● **Source material**
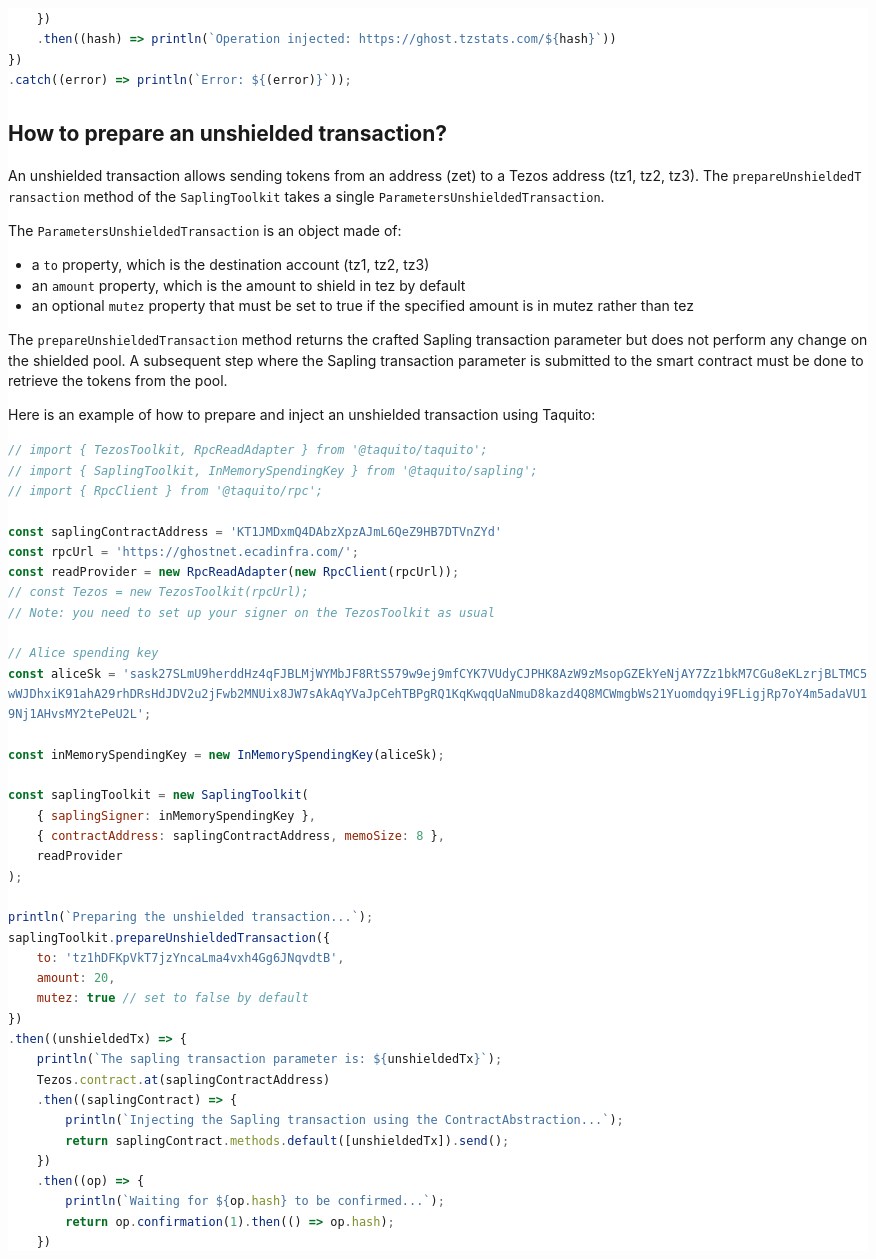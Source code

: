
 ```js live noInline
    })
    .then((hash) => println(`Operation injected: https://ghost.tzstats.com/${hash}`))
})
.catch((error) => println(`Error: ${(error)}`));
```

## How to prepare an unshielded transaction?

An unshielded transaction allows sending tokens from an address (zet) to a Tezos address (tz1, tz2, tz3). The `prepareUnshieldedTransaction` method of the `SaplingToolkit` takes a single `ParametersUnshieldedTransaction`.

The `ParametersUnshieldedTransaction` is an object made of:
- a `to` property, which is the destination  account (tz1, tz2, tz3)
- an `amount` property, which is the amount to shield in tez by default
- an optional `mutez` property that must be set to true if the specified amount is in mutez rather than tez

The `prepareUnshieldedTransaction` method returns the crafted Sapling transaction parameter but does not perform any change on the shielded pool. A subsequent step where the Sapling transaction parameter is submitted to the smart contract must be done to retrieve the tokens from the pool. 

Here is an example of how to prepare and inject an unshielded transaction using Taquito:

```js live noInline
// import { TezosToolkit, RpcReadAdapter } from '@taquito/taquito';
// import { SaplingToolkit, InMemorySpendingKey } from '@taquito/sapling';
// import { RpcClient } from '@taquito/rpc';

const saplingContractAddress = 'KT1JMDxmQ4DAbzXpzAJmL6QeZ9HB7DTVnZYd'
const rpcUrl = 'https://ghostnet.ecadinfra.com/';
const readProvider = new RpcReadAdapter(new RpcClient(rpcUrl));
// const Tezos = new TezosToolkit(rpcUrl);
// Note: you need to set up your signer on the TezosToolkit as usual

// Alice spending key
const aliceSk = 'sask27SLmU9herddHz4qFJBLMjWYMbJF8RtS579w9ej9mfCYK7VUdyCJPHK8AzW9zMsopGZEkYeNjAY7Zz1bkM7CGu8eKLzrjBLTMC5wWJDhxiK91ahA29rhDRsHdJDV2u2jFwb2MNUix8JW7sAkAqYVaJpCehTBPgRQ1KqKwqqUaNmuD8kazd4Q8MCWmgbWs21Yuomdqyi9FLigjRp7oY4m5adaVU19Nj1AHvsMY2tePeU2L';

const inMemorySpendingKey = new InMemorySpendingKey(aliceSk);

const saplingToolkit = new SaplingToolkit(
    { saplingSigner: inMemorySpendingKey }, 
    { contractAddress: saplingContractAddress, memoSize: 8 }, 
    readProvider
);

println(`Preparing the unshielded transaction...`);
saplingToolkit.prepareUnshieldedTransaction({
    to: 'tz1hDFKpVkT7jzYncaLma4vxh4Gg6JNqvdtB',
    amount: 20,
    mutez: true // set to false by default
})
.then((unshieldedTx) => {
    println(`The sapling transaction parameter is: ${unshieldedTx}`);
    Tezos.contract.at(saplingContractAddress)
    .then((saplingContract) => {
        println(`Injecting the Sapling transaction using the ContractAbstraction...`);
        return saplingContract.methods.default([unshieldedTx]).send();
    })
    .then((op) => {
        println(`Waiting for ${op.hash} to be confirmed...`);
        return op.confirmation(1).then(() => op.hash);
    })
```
---
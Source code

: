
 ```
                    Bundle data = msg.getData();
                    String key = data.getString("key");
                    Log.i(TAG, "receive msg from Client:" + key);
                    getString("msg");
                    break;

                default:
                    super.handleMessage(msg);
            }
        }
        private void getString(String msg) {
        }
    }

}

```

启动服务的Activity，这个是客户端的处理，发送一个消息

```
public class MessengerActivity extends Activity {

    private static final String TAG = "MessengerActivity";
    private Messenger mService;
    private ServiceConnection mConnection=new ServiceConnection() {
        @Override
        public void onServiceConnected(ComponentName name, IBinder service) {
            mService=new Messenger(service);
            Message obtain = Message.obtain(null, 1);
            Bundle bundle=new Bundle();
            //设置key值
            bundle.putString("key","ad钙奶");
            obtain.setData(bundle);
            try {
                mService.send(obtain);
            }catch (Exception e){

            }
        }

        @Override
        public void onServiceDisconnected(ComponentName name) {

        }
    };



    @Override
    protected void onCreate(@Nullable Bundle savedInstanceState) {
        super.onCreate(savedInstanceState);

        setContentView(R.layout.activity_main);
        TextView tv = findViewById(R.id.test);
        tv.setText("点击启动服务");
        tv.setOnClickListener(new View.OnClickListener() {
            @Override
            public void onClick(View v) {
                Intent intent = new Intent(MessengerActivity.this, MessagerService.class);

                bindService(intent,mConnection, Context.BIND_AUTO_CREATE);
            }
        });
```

● **About this task**
Check the entries above line by line and return each one containing the word "const".

● **Exercise output**
const saplingContractAddress = 'KT1JMDxmQ4DAbzXpzAJmL6QeZ9HB7DTVnZYd'
const rpcUrl = 'https://ghostnet.ecadinfra.com/';
const readProvider = new RpcReadAdapter(new RpcClient(rpcUrl));
// const Tezos = new TezosToolkit(rpcUrl);
const aliceSk = 'sask27SLmU9herddHz4qFJBLMjWYMbJF8RtS579w9ej9mfCYK7VUdyCJPHK8AzW9zMsopGZEkYeNjAY7Zz1bkM7CGu8eKLzrjBLTMC5wWJDhxiK91ahA29rhDRsHdJDV2u2jFwb2MNUix8JW7sAkAqYVaJpCehTBPgRQ1KqKwqqUaNmuD8kazd4Q8MCWmgbWs21Yuomdqyi9FLigjRp7oY4m5adaVU19Nj1AHvsMY2tePeU2L';
const inMemorySpendingKey = new InMemorySpendingKey(aliceSk);
const saplingToolkit = new SaplingToolkit(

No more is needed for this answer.